▶ **What to produce**:
Lines with "soft": please show every one of them from the listing below.

──────────

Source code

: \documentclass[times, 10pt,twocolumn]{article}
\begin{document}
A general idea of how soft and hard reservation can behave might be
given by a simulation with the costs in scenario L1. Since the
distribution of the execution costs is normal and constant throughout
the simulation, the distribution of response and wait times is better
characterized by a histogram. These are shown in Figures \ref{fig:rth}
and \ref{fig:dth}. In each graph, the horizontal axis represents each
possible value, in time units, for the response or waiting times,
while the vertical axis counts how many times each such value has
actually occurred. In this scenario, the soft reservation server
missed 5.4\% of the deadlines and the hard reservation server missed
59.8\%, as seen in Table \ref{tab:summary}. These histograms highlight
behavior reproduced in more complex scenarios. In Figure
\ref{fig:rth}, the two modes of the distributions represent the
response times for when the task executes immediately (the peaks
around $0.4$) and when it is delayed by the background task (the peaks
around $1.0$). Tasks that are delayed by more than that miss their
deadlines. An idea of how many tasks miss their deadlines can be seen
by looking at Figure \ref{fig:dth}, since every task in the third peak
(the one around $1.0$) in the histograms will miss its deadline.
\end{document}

──────────

▶ **Exercise response**:
A general idea of how soft and hard reservation can behave might be
actually occurred. In this scenario, the soft reservation server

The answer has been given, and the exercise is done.